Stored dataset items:
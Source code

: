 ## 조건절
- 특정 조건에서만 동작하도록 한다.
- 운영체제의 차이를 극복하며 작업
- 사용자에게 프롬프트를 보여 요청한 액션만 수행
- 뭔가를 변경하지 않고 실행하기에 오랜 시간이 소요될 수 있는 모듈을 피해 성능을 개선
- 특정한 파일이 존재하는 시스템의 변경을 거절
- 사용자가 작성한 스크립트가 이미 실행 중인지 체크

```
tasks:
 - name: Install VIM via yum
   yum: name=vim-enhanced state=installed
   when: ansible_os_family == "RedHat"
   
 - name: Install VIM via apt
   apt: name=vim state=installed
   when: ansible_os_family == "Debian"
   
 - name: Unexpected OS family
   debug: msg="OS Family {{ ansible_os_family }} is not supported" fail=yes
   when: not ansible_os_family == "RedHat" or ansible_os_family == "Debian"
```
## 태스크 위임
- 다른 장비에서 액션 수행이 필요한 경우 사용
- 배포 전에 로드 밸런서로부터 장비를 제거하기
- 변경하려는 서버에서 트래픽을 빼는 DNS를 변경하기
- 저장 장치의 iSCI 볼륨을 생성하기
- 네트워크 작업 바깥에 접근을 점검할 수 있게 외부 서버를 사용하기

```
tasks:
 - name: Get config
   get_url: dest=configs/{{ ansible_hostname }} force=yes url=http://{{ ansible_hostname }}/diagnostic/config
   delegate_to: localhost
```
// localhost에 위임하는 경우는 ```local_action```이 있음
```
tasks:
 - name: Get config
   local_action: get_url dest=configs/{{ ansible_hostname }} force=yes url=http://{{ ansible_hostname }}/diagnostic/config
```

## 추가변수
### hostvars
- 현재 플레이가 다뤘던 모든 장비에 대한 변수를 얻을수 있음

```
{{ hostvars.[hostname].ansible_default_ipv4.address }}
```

EXERCISE AIM:
Show, from the entries above, every line that includes the string "RedHat".

TASK OUTPUT:
   when: ansible_os_family == "RedHat"
   when: not ansible_os_family == "RedHat" or ansible_os_family == "Debian"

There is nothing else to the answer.